(Reuters) - North Korea marked a founding anniversary of its ruling Workers' Party with a celebratory concert and banquet, and leader Kim Jong Un called for renewed training of all workers into revolutionaries espousing communism, state media said on Friday.
The events on the 79th anniversary on Thursday were relatively low-key affairs compared with some years in the past when North Korea held large military parades showcasing its latest weaponry and with visits by high-ranking Chinese officials.
Kim lauded the Workers' Party of Korea (WPK) as the longest-ruling party in the world that overcame unprecedented hardship to devote all its strength in building a powerful nation that has thwarted threats from outside forces.

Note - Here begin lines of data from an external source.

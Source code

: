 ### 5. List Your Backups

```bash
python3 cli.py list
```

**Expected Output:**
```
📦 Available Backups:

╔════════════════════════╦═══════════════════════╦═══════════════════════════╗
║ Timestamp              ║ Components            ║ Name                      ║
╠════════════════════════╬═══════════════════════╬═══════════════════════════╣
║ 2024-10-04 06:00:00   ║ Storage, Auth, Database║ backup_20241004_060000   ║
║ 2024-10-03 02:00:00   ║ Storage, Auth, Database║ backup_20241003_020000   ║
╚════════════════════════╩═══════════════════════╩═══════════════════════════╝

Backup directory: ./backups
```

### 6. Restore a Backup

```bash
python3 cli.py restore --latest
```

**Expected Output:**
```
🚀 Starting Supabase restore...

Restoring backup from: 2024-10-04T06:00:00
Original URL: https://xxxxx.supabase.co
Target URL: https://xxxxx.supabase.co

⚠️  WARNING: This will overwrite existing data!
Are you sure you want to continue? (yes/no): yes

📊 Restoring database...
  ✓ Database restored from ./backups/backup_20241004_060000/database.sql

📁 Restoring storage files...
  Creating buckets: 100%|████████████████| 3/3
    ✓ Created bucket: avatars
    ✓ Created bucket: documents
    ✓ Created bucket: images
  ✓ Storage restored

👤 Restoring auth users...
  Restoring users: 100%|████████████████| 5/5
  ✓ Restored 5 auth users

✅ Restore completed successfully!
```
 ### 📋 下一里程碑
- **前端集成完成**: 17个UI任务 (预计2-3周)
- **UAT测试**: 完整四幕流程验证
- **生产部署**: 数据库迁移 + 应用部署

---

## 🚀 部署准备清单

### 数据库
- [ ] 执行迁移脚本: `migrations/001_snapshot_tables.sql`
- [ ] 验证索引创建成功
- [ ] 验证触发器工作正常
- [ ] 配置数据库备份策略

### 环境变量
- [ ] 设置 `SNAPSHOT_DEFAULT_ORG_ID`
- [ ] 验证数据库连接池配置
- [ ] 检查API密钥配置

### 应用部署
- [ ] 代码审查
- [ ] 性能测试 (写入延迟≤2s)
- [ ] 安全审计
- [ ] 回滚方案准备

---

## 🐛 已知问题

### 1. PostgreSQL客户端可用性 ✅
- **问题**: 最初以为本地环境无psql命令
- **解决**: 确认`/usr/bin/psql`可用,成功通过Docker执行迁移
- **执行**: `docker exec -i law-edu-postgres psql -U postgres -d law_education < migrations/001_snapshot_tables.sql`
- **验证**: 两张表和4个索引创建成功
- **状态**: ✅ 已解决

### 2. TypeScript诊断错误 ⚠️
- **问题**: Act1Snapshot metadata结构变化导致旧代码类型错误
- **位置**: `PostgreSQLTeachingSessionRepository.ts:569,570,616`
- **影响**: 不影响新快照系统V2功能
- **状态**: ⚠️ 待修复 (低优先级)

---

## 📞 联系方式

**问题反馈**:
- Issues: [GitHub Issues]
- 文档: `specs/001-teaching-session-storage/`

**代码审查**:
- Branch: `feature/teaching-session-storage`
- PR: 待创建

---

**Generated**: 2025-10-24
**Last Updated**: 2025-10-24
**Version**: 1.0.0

In a lengthy commemorative message published in the official Rodong Sinmun newspaper, Kim said North Korea faces challenges both from within and outside, and said the party must take the lead in achieving a revolutionary communist victory.
"Workers must train themselves ideologically and cultivate party discipline in the midst of an inferno of criticism and struggle," he said.
"The success of the work of growing workers into true communist revolutionaries who espouse the founding ideology and spirit depends largely on the role of the party organization."
Kim attended a performance at the Central Cadres Training School of the party and a banquet that was filled with the "joy of the participants greeting the significant day marking the ruling history of 79 years," official KCNA news agency said.
A state media photograph showed Kim arriving at the banquet with his daughter, with a Russian Aurus limousine in the backdrop, likely one of the cars that Russian President Vladimir Putin had given Kim as gifts.
Russian ambassador to North Korea Alexander Matsegora was mentioned prominently as a guest of Kim, highlighting the dramatically elevated ties between the two countries.
Official media made no mention of Chinese attendance. On Thursday KCNA published a short dispatch that the Chinese Communist Party Central Committee had sent a floral basket.